That engine, it should be noted, produces 425 hp (retuned from 433 hp in the new GTS, but bored up from the 400 hp of last year’s 4.2-liter Quattroporte) and a zero-to-60-mph figure a skosh over 5 seconds. “We also wanted to give more emphasis to comfort,” Fusco adds, “so we sacrificed power for smoothness, compromising the sporting side for luxury.”
In other words, luxury in the “picnic tables, sun blinds, fan-cooled and massaging rear seats, fitted luggage, and Bose surround sound” sense of the word. The rear is roomy enough that even with front seats shifted fully back, passengers will suffer no bruised ribs from those picnic tables.
Paddles and a stick control the 6-speed ZF automatic transmission, so shift choices range from sporting to lightly snoozing. The navigator and media center are understandable most of the time. And the cabin shows enough Italian leather and optional piano-lacquered wood to line the Villa Borghese suite at Rome’s Splendide Royal.

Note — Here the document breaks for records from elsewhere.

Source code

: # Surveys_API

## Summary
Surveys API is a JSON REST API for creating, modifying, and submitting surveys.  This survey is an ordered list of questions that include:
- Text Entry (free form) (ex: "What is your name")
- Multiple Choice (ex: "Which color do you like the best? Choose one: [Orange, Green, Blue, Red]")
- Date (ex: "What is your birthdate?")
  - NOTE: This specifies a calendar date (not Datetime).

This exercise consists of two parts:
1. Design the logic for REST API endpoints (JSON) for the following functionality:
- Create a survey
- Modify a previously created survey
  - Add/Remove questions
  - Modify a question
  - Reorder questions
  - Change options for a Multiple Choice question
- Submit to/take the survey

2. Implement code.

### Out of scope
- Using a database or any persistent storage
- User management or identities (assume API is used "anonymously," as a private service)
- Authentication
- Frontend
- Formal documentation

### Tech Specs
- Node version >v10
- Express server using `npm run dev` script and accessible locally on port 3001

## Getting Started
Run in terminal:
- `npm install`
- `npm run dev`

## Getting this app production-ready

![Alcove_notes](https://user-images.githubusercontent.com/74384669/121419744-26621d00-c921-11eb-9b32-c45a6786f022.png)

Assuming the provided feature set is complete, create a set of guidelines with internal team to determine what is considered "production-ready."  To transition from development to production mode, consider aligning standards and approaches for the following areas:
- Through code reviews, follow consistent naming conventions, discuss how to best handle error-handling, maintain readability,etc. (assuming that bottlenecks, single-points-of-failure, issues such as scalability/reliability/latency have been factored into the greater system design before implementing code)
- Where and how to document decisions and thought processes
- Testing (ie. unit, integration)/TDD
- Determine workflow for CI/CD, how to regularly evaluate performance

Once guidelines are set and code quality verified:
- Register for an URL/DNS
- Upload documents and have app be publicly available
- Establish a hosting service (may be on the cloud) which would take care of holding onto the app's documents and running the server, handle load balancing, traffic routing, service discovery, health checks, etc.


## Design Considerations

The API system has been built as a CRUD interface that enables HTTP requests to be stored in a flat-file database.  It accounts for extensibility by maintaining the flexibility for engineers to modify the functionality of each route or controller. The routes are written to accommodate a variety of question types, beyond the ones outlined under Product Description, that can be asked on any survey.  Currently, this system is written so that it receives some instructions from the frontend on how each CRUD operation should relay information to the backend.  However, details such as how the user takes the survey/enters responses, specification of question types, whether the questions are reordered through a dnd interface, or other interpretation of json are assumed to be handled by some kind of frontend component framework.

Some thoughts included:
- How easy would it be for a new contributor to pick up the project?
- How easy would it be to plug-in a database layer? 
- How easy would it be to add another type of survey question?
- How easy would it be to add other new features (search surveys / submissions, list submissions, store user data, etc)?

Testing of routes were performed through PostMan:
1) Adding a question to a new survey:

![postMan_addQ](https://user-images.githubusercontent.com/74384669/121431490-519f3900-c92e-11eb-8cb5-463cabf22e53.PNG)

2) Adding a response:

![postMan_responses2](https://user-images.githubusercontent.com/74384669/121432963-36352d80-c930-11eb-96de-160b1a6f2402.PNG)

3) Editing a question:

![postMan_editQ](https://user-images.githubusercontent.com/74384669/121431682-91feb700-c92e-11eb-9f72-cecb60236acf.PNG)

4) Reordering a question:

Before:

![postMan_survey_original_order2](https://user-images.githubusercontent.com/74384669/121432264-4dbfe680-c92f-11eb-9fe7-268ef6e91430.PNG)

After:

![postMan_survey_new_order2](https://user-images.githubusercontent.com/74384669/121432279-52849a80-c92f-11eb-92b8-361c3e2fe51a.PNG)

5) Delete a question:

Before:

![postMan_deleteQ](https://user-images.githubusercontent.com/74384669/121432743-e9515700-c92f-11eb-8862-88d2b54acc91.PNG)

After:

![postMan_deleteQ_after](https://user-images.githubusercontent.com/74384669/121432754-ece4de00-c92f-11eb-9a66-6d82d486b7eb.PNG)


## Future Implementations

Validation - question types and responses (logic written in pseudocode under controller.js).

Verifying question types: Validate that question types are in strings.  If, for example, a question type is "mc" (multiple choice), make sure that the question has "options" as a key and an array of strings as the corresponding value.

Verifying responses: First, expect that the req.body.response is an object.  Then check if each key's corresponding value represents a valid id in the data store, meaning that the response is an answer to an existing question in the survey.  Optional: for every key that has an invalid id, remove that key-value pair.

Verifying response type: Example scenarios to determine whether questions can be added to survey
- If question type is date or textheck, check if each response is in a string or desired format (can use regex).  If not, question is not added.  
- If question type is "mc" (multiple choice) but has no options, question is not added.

The interior of the Quattroporte S offers levels of quality, elegance, and sophistication that approach Bentley’s—and help justify this model’s $130,000 price tag. The Pininfarina exterior is equally impressive, a guarantee that the car will not look outdated an hour after leaving the showroom floor.
Sadly, our drive time was limited to roads clogged by Tuscany’s infamous first-of-August vacation exodus. Maybe this was a good thing. While loafing along, suffering the frustrations of broken runs between poky Fiat Multiplas and Pandas, the Quattroporte S provided peace in a frenzied environment—an important measure of any luxury car. In that respect, the Quattroporte S is a womb.
There were occasional opportunities for abbreviated sprints and passing maneuvers that proved that this car is also quick on its toes, masterfully balanced, responsive, and secure. Above all, the Quattroporte S offers exclusivity. For no one but Maserati sells a sport sedan that is full-size, decorous, nicely powered, entertaining—and tailored in Italy.